§ **DATA FOR REVIEW**:
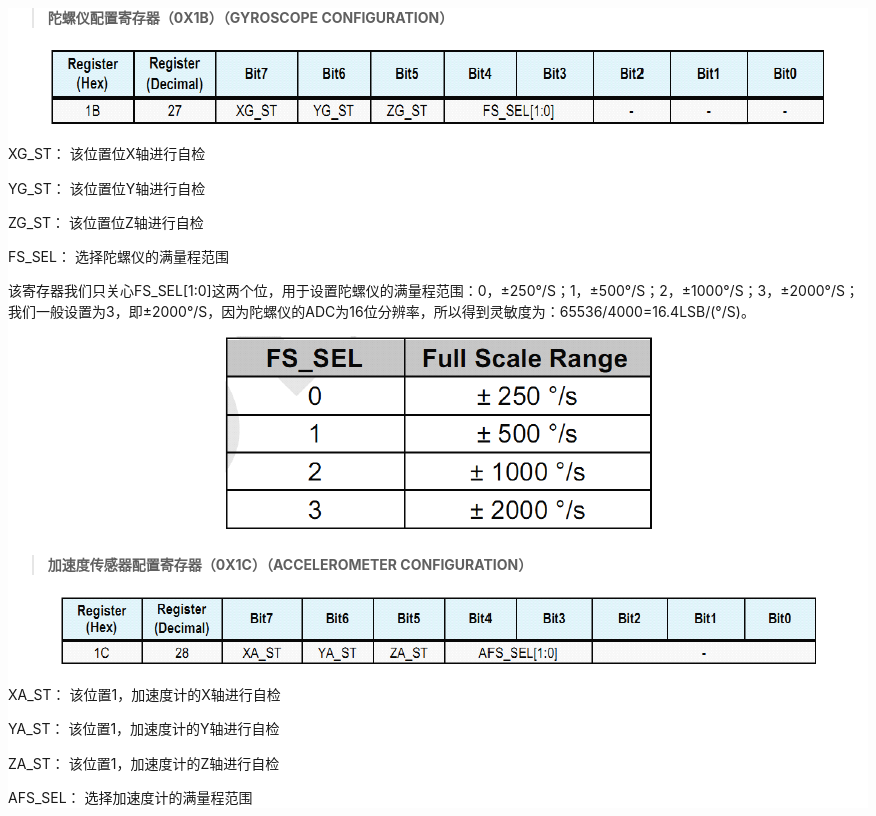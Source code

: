 </div>


>#### 陀螺仪配置寄存器（0X1B）（GYROSCOPE CONFIGURATION）
<div align=center>

![](PIC/陀螺仪配置寄存器.png)

</div>

XG_ST：     该位置位X轴进行自检

YG_ST：     该位置位Y轴进行自检

ZG_ST：     该位置位Z轴进行自检

FS_SEL：    选择陀螺仪的满量程范围

该寄存器我们只关心FS_SEL[1:0]这两个位，用于设置陀螺仪的满量程范围：0，±250°/S；1，±500°/S；2，±1000°/S；3，±2000°/S；我们一般设置为3，即±2000°/S，因为陀螺仪的ADC为16位分辨率，所以得到灵敏度为：65536/4000=16.4LSB/(°/S)。
<div align=center>

![](PIC/陀螺仪量程.png)

</div>

>#### 加速度传感器配置寄存器（0X1C）（ACCELEROMETER CONFIGURATION）
<div align=center>

![](PIC/加速度计配置寄存器.png)

</div>

XA_ST：     该位置1，加速度计的X轴进行自检

YA_ST：     该位置1，加速度计的Y轴进行自检

ZA_ST：     该位置1，加速度计的Z轴进行自检

AFS_SEL：    选择加速度计的满量程范围
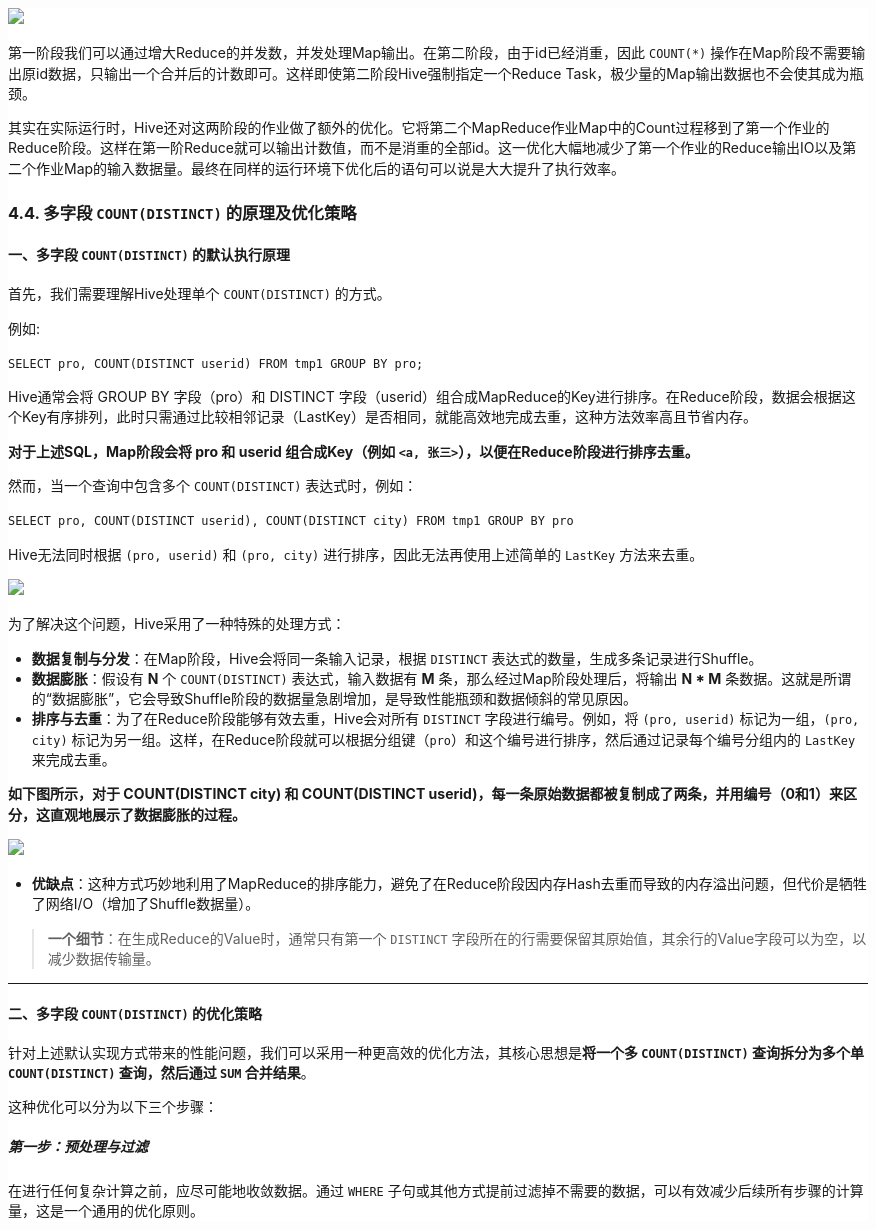 ![](https://cdn.jsdelivr.net/gh/Vstay97/Img_storage@main/blog/2025/%E5%88%86%E7%BB%84%E8%81%9A%E5%90%88%E8%AF%A6%E8%A7%A3%E5%8F%8A%E4%BC%98%E5%8C%96/20251012204652303.png)

第一阶段我们可以通过增大Reduce的并发数，并发处理Map输出。在第二阶段，由于id已经消重，因此 `COUNT(*)` 操作在Map阶段不需要输出原id数据，只输出一个合并后的计数即可。这样即使第二阶段Hive强制指定一个Reduce Task，极少量的Map输出数据也不会使其成为瓶颈。

其实在实际运行时，Hive还对这两阶段的作业做了额外的优化。它将第二个MapReduce作业Map中的Count过程移到了第一个作业的Reduce阶段。这样在第一阶Reduce就可以输出计数值，而不是消重的全部id。这一优化大幅地减少了第一个作业的Reduce输出IO以及第二个作业Map的输入数据量。最终在同样的运行环境下优化后的语句可以说是大大提升了执行效率。

### 4.4. 多字段 `COUNT(DISTINCT)` 的原理及优化策略

#### 一、多字段 `COUNT(DISTINCT)` 的默认执行原理

首先，我们需要理解Hive处理单个 `COUNT(DISTINCT)` 的方式。

例如:

`SELECT pro, COUNT(DISTINCT userid) FROM tmp1 GROUP BY pro;`

Hive通常会将 GROUP BY 字段（pro）和 DISTINCT 字段（userid）组合成MapReduce的Key进行排序。在Reduce阶段，数据会根据这个Key有序排列，此时只需通过比较相邻记录（LastKey）是否相同，就能高效地完成去重，这种方法效率高且节省内存。

**对于上述SQL，Map阶段会将 pro 和 userid 组合成Key（例如 `<a, 张三>`），以便在Reduce阶段进行排序去重。**

然而，当一个查询中包含多个 `COUNT(DISTINCT)` 表达式时，例如：

`SELECT pro, COUNT(DISTINCT userid), COUNT(DISTINCT city) FROM tmp1 GROUP BY pro`

Hive无法同时根据 `(pro, userid)` 和 `(pro, city)` 进行排序，因此无法再使用上述简单的 `LastKey` 方法来去重。

![](https://cdn.jsdelivr.net/gh/Vstay97/Img_storage@main/blog/2025/%E5%88%86%E7%BB%84%E8%81%9A%E5%90%88%E8%AF%A6%E8%A7%A3%E5%8F%8A%E4%BC%98%E5%8C%96/20251012204652304.png)

为了解决这个问题，Hive采用了一种特殊的处理方式：

*   **数据复制与分发**：在Map阶段，Hive会将同一条输入记录，根据 `DISTINCT` 表达式的数量，生成多条记录进行Shuffle。
*   **数据膨胀**：假设有 **N** 个 `COUNT(DISTINCT)` 表达式，输入数据有 **M** 条，那么经过Map阶段处理后，将输出 **N * M** 条数据。这就是所谓的“数据膨胀”，它会导致Shuffle阶段的数据量急剧增加，是导致性能瓶颈和数据倾斜的常见原因。
*   **排序与去重**：为了在Reduce阶段能够有效去重，Hive会对所有 `DISTINCT` 字段进行编号。例如，将 `(pro, userid)` 标记为一组，`(pro, city)` 标记为另一组。这样，在Reduce阶段就可以根据分组键（`pro`）和这个编号进行排序，然后通过记录每个编号分组内的 `LastKey` 来完成去重。

**如下图所示，对于 COUNT(DISTINCT city) 和 COUNT(DISTINCT userid)，每一条原始数据都被复制成了两条，并用编号（0和1）来区分，这直观地展示了数据膨胀的过程。**

![](https://cdn.jsdelivr.net/gh/Vstay97/Img_storage@main/blog/2025/%E5%88%86%E7%BB%84%E8%81%9A%E5%90%88%E8%AF%A6%E8%A7%A3%E5%8F%8A%E4%BC%98%E5%8C%96/20251012204652305.png)

*   **优缺点**：这种方式巧妙地利用了MapReduce的排序能力，避免了在Reduce阶段因内存Hash去重而导致的内存溢出问题，但代价是牺牲了网络I/O（增加了Shuffle数据量）。

> **一个细节**：在生成Reduce的Value时，通常只有第一个 `DISTINCT` 字段所在的行需要保留其原始值，其余行的Value字段可以为空，以减少数据传输量。

---

#### 二、多字段 `COUNT(DISTINCT)` 的优化策略

针对上述默认实现方式带来的性能问题，我们可以采用一种更高效的优化方法，其核心思想是**将一个多 `COUNT(DISTINCT)` 查询拆分为多个单 `COUNT(DISTINCT)` 查询，然后通过 `SUM` 合并结果**。

这种优化可以分为以下三个步骤：

##### 第一步：预处理与过滤
在进行任何复杂计算之前，应尽可能地收敛数据。通过 `WHERE` 子句或其他方式提前过滤掉不需要的数据，可以有效减少后续所有步骤的计算量，这是一个通用的优化原则。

§ **WHAT TO WORK ON**: Where a line of the listing holds the string "CONFIGURATION", copy that line.

§ **OUTPUT BELOW**:
>#### 陀螺仪配置寄存器（0X1B）（GYROSCOPE CONFIGURATION）
>#### 加速度传感器配置寄存器（0X1C）（ACCELEROMETER CONFIGURATION）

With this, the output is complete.